In C opposite to C++ string literals have types of non-constant character arrays. Nevertheless you may not change a string literal. Any attempt to change a string literal results in undefined behavior. So it is better to declare pointers to string literals the following way as for example

const char *s = "Hello";

So you could declare the above array like

static char const * delimit_method_string[] =
{
  "none", "prepend", "separate", NULL
};

But the programmer who declared this array also wanted to declare at as a constant array. That is he wanted that its elements can not be changed.

For the declaration above you can write for example

delimit_method_string[0] = "all";

To prevent such a changing elements of the array must be constant.

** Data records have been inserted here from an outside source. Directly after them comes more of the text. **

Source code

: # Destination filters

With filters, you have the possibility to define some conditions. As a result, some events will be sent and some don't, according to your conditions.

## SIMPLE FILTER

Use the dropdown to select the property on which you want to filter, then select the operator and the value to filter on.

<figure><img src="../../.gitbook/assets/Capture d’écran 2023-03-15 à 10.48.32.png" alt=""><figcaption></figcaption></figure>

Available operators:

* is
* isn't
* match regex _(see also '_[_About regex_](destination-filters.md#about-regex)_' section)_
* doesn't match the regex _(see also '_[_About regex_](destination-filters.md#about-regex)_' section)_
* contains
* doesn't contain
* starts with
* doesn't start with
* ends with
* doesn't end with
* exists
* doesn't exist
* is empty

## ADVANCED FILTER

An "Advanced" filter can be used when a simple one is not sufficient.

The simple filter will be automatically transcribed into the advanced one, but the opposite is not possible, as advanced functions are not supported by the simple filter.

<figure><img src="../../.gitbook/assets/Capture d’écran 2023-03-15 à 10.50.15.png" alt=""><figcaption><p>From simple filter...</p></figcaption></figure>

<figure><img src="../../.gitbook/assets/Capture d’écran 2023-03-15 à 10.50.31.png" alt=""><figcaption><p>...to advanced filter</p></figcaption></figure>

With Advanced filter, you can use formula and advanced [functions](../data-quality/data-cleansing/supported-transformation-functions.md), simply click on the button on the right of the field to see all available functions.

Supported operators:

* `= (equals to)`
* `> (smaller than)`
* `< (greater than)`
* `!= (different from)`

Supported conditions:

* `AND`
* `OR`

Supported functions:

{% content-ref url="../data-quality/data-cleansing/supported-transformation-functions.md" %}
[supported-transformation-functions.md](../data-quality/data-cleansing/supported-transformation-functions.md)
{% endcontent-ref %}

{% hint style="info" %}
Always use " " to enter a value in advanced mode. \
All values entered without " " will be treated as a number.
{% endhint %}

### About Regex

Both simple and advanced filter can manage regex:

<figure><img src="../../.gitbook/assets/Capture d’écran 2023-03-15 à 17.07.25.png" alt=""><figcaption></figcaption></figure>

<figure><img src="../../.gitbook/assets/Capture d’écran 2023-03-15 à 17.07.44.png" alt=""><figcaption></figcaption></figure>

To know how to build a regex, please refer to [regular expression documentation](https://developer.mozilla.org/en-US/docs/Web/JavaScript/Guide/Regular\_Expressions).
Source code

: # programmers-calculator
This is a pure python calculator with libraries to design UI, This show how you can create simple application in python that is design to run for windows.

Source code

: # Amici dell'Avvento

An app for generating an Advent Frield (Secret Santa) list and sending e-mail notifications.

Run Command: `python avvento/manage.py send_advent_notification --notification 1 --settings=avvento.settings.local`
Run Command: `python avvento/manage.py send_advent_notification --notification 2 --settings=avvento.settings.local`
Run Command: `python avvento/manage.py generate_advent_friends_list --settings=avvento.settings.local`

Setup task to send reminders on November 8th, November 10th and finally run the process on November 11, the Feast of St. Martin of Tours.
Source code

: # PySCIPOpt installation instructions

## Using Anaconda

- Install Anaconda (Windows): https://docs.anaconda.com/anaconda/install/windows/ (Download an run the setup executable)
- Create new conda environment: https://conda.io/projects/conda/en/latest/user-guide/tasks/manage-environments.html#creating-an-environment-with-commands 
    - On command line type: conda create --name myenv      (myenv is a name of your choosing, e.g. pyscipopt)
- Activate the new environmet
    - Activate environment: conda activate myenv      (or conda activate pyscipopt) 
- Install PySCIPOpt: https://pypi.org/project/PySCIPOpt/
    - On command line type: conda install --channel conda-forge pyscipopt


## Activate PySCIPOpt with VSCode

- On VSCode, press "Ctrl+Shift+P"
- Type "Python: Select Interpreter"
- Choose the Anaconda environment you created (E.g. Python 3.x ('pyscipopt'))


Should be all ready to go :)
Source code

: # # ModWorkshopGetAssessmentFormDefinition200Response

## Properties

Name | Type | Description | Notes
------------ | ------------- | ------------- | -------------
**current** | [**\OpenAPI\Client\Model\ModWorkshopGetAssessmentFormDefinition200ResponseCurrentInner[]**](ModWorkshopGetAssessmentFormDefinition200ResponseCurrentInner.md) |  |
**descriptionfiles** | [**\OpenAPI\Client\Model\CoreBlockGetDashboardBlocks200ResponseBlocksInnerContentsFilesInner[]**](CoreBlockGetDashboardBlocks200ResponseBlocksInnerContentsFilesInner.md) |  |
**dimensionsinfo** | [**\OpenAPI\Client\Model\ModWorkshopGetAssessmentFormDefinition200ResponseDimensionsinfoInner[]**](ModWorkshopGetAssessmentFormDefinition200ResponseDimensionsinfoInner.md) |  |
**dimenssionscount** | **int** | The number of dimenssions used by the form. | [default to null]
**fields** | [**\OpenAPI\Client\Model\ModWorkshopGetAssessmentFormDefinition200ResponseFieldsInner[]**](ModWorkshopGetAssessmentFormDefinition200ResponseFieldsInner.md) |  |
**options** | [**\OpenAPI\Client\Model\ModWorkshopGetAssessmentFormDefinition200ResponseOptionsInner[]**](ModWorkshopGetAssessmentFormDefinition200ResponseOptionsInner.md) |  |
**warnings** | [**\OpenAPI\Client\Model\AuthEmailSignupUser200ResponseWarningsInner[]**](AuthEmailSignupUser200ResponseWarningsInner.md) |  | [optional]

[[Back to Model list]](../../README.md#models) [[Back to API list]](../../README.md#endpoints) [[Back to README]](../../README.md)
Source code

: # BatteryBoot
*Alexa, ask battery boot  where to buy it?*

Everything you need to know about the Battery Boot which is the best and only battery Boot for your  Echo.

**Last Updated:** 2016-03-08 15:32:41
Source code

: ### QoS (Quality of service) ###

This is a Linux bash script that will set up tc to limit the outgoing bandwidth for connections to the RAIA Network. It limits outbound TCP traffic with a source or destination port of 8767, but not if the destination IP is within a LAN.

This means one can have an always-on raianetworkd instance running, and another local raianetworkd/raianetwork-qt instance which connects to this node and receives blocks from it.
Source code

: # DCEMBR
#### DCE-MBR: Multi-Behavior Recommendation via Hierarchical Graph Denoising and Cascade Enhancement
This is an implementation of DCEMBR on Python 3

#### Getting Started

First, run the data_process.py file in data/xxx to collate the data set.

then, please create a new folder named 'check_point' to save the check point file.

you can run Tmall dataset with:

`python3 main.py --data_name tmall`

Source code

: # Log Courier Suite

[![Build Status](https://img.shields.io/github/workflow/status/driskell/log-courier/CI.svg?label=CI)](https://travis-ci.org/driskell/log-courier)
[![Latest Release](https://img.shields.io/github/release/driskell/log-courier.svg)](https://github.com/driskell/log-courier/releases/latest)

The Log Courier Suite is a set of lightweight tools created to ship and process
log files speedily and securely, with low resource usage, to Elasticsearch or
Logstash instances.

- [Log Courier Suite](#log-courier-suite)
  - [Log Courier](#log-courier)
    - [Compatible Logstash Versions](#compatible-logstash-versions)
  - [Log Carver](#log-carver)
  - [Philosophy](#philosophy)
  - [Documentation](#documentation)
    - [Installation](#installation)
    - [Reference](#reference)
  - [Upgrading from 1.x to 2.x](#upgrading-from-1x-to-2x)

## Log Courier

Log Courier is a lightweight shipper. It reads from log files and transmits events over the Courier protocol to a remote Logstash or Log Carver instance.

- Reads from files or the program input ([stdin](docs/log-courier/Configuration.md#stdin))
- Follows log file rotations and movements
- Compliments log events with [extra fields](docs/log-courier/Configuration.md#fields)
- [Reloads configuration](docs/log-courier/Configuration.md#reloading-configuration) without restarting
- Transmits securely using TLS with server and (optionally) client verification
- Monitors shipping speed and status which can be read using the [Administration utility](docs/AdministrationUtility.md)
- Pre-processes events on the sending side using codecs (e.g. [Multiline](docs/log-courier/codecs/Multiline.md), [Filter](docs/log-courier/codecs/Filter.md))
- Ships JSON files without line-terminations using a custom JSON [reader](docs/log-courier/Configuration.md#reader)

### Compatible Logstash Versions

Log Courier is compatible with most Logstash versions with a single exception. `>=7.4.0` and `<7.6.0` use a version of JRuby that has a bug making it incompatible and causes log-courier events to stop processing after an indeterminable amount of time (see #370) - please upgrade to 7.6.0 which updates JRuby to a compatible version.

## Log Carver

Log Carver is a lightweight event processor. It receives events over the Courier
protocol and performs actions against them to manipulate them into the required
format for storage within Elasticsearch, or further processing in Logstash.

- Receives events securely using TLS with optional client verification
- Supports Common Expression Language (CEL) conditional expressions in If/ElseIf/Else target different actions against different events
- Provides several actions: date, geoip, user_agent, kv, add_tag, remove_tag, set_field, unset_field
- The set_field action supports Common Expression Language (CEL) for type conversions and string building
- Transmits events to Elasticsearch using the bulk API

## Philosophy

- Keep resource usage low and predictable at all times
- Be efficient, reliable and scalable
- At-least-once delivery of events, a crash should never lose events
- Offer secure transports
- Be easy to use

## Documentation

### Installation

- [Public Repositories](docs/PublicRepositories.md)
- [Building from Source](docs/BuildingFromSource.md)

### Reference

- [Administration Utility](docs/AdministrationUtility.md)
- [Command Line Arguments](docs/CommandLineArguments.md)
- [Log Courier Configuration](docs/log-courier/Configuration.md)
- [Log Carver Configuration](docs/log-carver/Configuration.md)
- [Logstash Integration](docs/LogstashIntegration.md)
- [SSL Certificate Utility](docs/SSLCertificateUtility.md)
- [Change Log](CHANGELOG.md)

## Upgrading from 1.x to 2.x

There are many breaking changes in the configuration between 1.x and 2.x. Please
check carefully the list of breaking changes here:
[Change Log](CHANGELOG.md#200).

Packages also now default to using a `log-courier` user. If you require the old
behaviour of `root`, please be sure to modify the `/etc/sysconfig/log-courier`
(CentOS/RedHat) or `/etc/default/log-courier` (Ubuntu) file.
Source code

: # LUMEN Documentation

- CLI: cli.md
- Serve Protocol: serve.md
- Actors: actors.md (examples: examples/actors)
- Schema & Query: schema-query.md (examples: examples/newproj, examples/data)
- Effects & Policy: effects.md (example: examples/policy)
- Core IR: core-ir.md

To do this you need to write

static char const * const delimit_method_string[] =
{
  "none", "prepend", "separate", NULL
};

Now the elements of the array that have the pointer type const char * are constant due to the second qualifier const.

Tom make it more clear consider the following declarations.

char *p;

This declaration declares a non-constant pointer to a non-constant object of the type char.

const char *p;

This declaration declares a non-constant pointer to a constant object of the type char.

const char * const p;

This declaration declares a constant pointer to a constant object of the type char.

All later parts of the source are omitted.